Arms manufacturers 'must do more' to speak out against corrupt practices
Two-thirds of firms do not make public adequate information about what they are doing
Some of the world's largest defence companies have failed to provide enough evidence about how they are tackling corruption in the arms trade – a problem that costs $20bn a year globally, a report suggests today.
An index compiled by the pressure group Transparency International UK shows that two-thirds of the companies do not make public adequate information about what they are doing to stop illicit practices. Firms in Europe and the US are among the worst performers.
However, the researchers found that important reforms have been carried out by large sections of the industry. BAE Systems, which has in the past been accused of making secret payments to obtain deals, is now one of the most open businesses in the sector and rigorous about trying to prevent malpractice, says Transparency International UK.

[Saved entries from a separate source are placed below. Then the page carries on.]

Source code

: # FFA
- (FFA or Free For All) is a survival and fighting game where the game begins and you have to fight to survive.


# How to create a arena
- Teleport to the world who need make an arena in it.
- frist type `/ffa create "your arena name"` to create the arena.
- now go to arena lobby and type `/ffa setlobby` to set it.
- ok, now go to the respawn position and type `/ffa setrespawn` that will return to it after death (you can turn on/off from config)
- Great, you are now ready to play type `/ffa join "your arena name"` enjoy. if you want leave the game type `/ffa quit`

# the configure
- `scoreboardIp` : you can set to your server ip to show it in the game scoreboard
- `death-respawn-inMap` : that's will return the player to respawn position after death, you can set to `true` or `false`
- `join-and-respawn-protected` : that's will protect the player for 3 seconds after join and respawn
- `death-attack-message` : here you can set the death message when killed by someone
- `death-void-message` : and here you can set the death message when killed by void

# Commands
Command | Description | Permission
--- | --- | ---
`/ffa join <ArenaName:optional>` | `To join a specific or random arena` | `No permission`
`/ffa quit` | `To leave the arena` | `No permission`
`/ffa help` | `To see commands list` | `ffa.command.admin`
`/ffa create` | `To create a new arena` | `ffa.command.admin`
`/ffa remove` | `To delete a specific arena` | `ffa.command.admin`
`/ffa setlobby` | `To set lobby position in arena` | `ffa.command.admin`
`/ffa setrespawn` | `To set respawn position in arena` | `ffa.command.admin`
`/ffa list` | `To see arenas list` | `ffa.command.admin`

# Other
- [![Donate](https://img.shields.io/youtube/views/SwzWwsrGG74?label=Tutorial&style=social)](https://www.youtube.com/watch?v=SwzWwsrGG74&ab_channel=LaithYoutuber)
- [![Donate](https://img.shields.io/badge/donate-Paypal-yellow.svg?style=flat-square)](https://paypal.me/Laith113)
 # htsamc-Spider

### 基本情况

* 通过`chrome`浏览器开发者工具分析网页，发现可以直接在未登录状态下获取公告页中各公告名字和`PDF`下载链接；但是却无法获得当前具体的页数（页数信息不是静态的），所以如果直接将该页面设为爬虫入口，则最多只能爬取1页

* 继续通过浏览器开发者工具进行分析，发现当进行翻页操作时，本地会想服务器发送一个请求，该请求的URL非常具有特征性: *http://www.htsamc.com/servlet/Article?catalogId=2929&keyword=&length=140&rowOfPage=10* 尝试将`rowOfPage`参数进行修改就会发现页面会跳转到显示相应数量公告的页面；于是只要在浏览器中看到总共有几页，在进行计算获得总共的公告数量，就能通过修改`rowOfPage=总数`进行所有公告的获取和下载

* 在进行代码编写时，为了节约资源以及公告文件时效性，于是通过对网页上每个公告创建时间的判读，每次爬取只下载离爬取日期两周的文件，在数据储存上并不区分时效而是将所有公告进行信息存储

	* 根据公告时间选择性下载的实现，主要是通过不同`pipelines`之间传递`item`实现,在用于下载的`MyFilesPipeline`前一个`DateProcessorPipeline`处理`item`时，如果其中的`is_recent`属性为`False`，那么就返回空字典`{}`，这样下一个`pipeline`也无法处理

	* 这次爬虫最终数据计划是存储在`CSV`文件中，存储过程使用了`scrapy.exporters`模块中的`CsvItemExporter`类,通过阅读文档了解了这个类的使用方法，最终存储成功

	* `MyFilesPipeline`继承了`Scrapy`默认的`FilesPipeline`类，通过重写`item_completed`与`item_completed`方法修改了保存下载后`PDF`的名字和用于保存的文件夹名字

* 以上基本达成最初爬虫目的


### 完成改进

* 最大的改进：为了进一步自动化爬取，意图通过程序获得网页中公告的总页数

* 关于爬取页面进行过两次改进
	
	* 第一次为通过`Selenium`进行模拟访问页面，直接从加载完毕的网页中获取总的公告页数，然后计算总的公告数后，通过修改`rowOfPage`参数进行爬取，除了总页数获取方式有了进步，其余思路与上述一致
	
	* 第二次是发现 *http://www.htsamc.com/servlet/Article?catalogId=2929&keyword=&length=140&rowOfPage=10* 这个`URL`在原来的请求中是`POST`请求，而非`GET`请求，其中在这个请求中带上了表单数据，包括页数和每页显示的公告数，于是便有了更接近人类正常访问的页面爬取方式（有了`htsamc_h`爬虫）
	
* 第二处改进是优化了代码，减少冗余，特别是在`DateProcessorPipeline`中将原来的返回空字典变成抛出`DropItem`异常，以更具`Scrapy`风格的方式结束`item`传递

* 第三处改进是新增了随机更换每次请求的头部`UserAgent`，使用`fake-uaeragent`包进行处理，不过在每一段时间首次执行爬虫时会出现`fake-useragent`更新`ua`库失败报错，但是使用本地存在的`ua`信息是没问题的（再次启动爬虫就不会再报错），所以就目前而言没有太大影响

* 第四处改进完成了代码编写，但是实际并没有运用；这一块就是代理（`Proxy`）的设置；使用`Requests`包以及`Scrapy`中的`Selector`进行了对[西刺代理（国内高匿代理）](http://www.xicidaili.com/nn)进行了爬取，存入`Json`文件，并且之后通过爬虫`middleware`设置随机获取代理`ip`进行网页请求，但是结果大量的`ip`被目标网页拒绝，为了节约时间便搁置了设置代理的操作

It compiled its Defence Companies Anti-Corruption Index after analysing the performance of the 129 biggest arms manufacturers, who have a combined worth of $10trillion. Most of the concerns approached co-operated fully with Transparency International, with 34 releasing internal information and many expressing a willingness to implement changes that would make their anti-corruption measures more effective.
However, the umbrella group for French defence firms refused to take part in the project – the only national body to do so – citing its dissatisfaction with the methodology employed.
The index divides the companies into six bands, with only Fluor Corporation, a US concern specialising in engineering and building, making it into the top Band A. BAE Systems, Accenture, Serco and Thales are among those in Band B, while Rolls Royce, Bechtel Corporation and QinetiQ Group are in Band C. The last group, Band F, includes Israel Aerospace Industries, Pakistan Ordnance Factories and Russian Helicopters.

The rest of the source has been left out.